Did you know that one billion people in the world experience some form of disability? It’s time that graphic designers start creating designs for people with all levels of abilities in mind. Failure to do so could cut out a considerable portion of your brand’s target audience and lead to penalties in many jurisdictions. Plus, creating accessible designs is just the right thing to do.

Below, we cover the top five website accessibility principles that every graphic designer should know.

1. Color

The use of color in graphic design helps convey content and distinguish visual elements.
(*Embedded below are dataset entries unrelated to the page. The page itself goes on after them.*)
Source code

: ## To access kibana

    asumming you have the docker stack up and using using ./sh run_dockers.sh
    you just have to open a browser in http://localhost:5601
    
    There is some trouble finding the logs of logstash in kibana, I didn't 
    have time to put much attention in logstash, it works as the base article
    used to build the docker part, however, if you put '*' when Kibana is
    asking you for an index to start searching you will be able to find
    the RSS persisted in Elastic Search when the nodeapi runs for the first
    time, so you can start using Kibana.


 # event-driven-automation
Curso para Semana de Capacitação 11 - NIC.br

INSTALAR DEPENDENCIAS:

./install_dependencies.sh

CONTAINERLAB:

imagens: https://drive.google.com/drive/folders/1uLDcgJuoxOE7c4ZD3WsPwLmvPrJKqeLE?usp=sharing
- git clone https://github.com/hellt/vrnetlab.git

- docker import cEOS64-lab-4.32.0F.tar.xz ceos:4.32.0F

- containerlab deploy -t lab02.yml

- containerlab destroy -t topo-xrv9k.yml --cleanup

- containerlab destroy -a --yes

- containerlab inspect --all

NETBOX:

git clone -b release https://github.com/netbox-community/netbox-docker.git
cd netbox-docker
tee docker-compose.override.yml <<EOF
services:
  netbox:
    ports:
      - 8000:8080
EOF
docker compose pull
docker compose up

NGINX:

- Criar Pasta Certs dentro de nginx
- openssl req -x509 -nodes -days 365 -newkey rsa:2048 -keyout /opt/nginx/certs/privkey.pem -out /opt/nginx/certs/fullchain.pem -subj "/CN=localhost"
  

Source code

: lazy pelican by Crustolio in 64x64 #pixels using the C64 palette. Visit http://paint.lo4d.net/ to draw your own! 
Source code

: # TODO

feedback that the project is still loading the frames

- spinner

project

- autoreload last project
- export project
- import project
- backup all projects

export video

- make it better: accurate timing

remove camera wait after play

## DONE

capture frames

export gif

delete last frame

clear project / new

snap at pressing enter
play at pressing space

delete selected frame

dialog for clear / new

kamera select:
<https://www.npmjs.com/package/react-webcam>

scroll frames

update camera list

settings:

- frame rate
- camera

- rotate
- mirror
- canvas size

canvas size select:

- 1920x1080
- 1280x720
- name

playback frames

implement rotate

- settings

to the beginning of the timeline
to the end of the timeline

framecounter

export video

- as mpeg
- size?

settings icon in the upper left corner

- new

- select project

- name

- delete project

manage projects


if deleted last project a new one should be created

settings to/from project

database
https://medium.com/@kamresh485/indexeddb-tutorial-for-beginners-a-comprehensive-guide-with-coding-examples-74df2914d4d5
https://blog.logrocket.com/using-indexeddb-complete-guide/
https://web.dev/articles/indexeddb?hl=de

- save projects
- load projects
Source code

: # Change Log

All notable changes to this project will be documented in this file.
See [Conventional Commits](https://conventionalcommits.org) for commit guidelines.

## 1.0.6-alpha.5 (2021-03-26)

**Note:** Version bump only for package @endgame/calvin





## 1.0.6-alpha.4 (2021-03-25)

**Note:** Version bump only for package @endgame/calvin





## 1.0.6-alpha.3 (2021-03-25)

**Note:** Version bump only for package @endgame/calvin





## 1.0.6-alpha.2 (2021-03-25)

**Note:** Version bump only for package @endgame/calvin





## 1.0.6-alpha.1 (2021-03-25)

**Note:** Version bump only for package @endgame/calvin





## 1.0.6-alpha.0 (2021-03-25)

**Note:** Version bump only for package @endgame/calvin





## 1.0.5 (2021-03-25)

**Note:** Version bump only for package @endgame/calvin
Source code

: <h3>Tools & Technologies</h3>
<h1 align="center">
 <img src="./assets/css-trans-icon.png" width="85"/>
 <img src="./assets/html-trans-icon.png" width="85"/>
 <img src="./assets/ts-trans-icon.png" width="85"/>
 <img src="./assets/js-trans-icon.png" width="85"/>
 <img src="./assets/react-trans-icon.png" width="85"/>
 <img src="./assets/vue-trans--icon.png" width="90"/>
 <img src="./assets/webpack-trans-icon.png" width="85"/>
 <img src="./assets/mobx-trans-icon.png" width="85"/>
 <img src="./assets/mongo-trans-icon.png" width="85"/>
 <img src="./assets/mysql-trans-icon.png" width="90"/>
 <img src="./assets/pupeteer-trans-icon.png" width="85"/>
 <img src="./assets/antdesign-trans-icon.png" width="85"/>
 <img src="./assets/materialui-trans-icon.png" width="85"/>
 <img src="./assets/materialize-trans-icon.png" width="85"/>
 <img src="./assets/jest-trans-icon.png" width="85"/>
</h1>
Color is a huge piece of your brand identity, but you have to be careful with color choices when creating accessible content.

Using color as the only way to differentiate links or other vital information puts many users at a disadvantage. You’ll want to use additional visual clues such as underlining, boldening, or italicizing words with clickable links or warnings.

The contrast of colors you use plays a huge role in your graphic design’s readability. To meet the highest levels of requirements under the Web Content Accessibility Guidelines (WCAG), you need a contrast ratio of 7 to 1 for standard text and 4.5 to 1 for large text. You can use Web Aim’s contrast checker to ensure your background and foreground colors comply with WCAG standards.

2. Text blocks

When blocks of text include more than one sentence, it’s important to be mindful of the visual presentation. Blocks of text should be no more than 80 characters wide, not be fully justified, and not require horizontal scrolling when the text is doubled in size. The line spacing also needs to be at least half the height of the text, and the paragraph spacing should be at least one and a half times the line spacing.

3. Imagery and alt-text

Images and non-text web content require an alternative attribute. This text is read in place of imagery by screen readers, and is displayed on your web pages when images either don’t load or the user chooses not to view them. You can add the descriptive information in the alternative text section when uploading an image.

Follow these guidelines for creating alt attributes for your images, graphs, animations, and infographics.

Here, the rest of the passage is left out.